A violência baseada nas relações de gênero, segundo a Organização Mundial de Saúde – OMS, é considerada um problema de saúde pública. Nesse tipo de violência, homens e mulheres, socialmente, não são vistos como iguais, em virtude de sua condição sexual, o que ocasiona um padrão hierárquico de relações sexuais. Os homens são mais afetados na esfera pública, enquanto as mulheres sofrem mais violência em seus ambientes domésticos.

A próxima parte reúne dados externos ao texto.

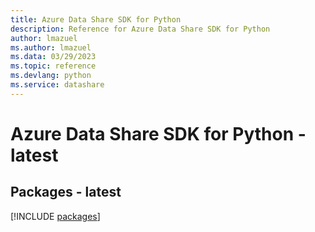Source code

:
```yaml
---
title: Azure Data Share SDK for Python
description: Reference for Azure Data Share SDK for Python
author: lmazuel
ms.author: lmazuel
ms.data: 03/29/2023
ms.topic: reference
ms.devlang: python
ms.service: datashare
---
```

# Azure Data Share SDK for Python - latest
## Packages - latest
[!INCLUDE [packages](data-share-index.md)]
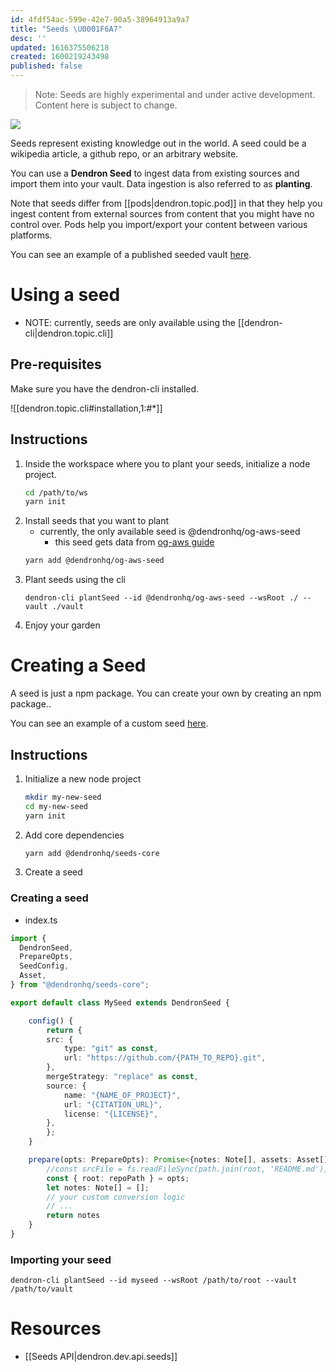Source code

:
 ```yaml
---
id: 4fdf54ac-599e-42e7-90a5-38964913a9a7
title: "Seeds \U0001F6A7"
desc: ''
updated: 1616375506218
created: 1600219243498
published: false
---
```

> Note: Seeds are highly experimental and under active development. Content here is subject to change.

![](https://foundation-prod-assetspublic53c57cce-8cpvgjldwysl.s3-us-west-2.amazonaws.com/assets/images/seeds.png)

Seeds represent existing knowledge out in the world. A seed could be a wikipedia article, a github repo, or an arbitrary website. 

You can use a **Dendron Seed** to ingest data from existing sources and import them into your vault. Data ingestion is also referred to as **planting**.

Note that seeds differ from [[pods|dendron.topic.pod]] in that they help you ingest content from external sources from content that you might have no control over. Pods help you import/export your content between various platforms.

You can see an example of a published seeded vault [here](https://aws.dendron.so/).

# Using a seed

- NOTE: currently, seeds are only available using the [[dendron-cli|dendron.topic.cli]]

## Pre-requisites

Make sure you have the dendron-cli installed.

![[dendron.topic.cli#installation,1:#*]]

## Instructions

1. Inside the workspace where you to plant your seeds, initialize a node project.
   ```bash
   cd /path/to/ws
   yarn init
   ```
2. Install seeds that you want to plant
   - currently, the only available seed is @dendronhq/og-aws-seed
     - this seed gets data from [og-aws guide](https://github.com/open-guides/og-aws)
   ```bash
   yarn add @dendronhq/og-aws-seed
   ```
3. Plant seeds using the cli
   ```
   dendron-cli plantSeed --id @dendronhq/og-aws-seed --wsRoot ./ --vault ./vault
   ```
4. Enjoy your garden

# Creating a Seed

A seed is just a npm package. You can create your own by creating an npm package..

You can see an example of a custom seed [here](https://github.com/dendronhq/seeds.aws/tree/master/packages/og-aws-seed).

## Instructions

1. Initialize a new node project
   ```bash
   mkdir my-new-seed
   cd my-new-seed
   yarn init
   ```
2. Add core dependencies
   ```bash
   yarn add @dendronhq/seeds-core
   ```
3. Create a seed

### Creating a seed

- index.ts

```ts
import {
  DendronSeed,
  PrepareOpts,
  SeedConfig,
  Asset,
} from "@dendronhq/seeds-core";

export default class MySeed extends DendronSeed {

    config() {
        return {
        src: {
            type: "git" as const,
            url: "https://github.com/{PATH_TO_REPO}.git",
        },
        mergeStrategy: "replace" as const,
        source: {
            name: "{NAME_OF_PROJECT}",
            url: "{CITATION_URL}",
            license: "{LICENSE}",
        },
        };
    }

    prepare(opts: PrepareOpts): Promise<{notes: Note[], assets: Asset[]}> {
        //const srcFile = fs.readFileSync(path.join(root, 'README.md'), { encoding: "utf8" });
        const { root: repoPath } = opts;
        let notes: Note[] = [];
        // your custom conversion logic
        // ...
        return notes
    }
}
```

### Importing your seed

```
dendron-cli plantSeed --id myseed --wsRoot /path/to/root --vault /path/to/vault
```

# Resources

- [[Seeds API|dendron.dev.api.seeds]]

A violência doméstica com mulheres se constitui como qualquer ato que cause ou possa causar sofrimento físico, sexual ou psicológico para as mesmas, inclusive ameaças, coerção ou privação de liberdade.
Um estudo realizado pelo Grupo de Pesquisa Cognição, Emoção e Comportamento, do Programa de Pós-Graduação da Faculdade de Psicologia, da Pontifícia Universidade Católica do Rio Grande do Sul – PUCRS, através de ONGs da cidade de Porto Alegre-RS, investigou como a violência causada às mulheres por seus parceiros pode trazer malefícios à sua saúde, causando Transtorno de Estresse Pós-Traumático e outros prejuízos cognitivos.
Os autores inicialmente discutem que essa violência pode ser caracterizada por:
- agressões físicas, como golpes, tapas, chutes e surras; tentativas de estrangulamento e queimaduras; assim como ameaças de ferir as crianças ou outros membros da família;
- abuso psicológico por menosprezo, intimidações e humilhação constantes;
- coerção sexual; e
- comportamentos de controle, tipo isolamento forçado da mulher em relação à sua família e amigos; vigilância constante de suas ações; e restrição de acesso a recursos variados.
Estudos prévios mostram que as consequências desse tipo de violência atingem a saúde física e a saúde emocional das vítimas. Fisicamente, pode causar dor de cabeça, dor abdominal, infecções vaginais, aborto espontâneo, lesões genitais, doenças sexualmente transmissíveis, e ainda a gravidez indesejada. Emocionalmente, pode resultar em depressão, ansiedade, disfunção sexual, desordens da alimentação, risco de suicídio, abuso de álcool e drogas e, principalmente, Transtorno de Estresse Pós-Traumático – TEPT.
O TEPT é um transtorno de ansiedade que ocorre após a exposição a um trauma severo que ameaça a vida, sendo caracterizado por uma resposta de intenso medo, impotência ou horror. Este transtorno é definido no DSM-IV-TR como uma resposta sintomática envolvendo: revivência (pesadelos, idéias intrusivas, sintomas somáticos relacionados ao momento do trauma); esquiva de estímulos associados ao trauma e entorpecimento da responsividade geral (evitar situações, pessoas ou comportamentos que relembrem o trauma, e ter dificuldade para lidar com novas situações ou sentimentos); e excitabilidade aumentada (insônia, irritação, dificuldade de concentração e um estado permanente de alerta e sobressalto) a um evento causado pelo stress.
Para realizar o estudo, dezessete mulheres vítimas de violência (por parte do parceiro) participaram da pesquisa, com idades entre 18 e 55 anos, sendo que 7 declararam sua ocupação como do lar e as outras 10 com ocupações variadas, com rendas de R$ 100,00 a R$ 1.200,00. A média de filhos era 4, cujo número individual variava de nenhum a 9. As medicações de uso psiquiátrico que tiveram seu uso relatado foram: antidepressivos, ansiolíticos e anticonvulsivantes.
Na realização da pesquisa foram respeitados os procedimentos éticos e utilizados os seguintes instrumentos: questionário sobre dados demográficos e saúde, rastreio para sintomas de estresse pós-traumático (SPTSS), Inventário Beck de Depressão (BDI), Inventário Beck de Ansiedade (BAI), Repetição de Dígitos, Teste de Trilhas (TMT – Partes A e B), Teste de Associação de Palavras Controladas (COWAT), Memory Assessment Clinics Self-Rating Scale – Short Version (MAC-SV) e Entrevista Clínica Estruturada para o DSM-IV.
Verificou-se que todas as mulheres participantes do estudo passaram por eventos estressores e preencheram os critérios diagnósticos do TEPT. Elas também possuíam sintomas de ansiedade e depressão, sendo estes os sintomas de maior comorbidade com o TEPT. Ademais, a memória e a habilidade de concentração das vítimas também apresentaram prejuízos.
Segundo o que os autores concluem, a violência doméstica sofrida por estas mulheres caracteriza uma forma grave de trauma, com prevalência alta e usualmente crônica, principalmente por causar altas taxas de TEPT em mulheres expostas a essa situação perniciosa.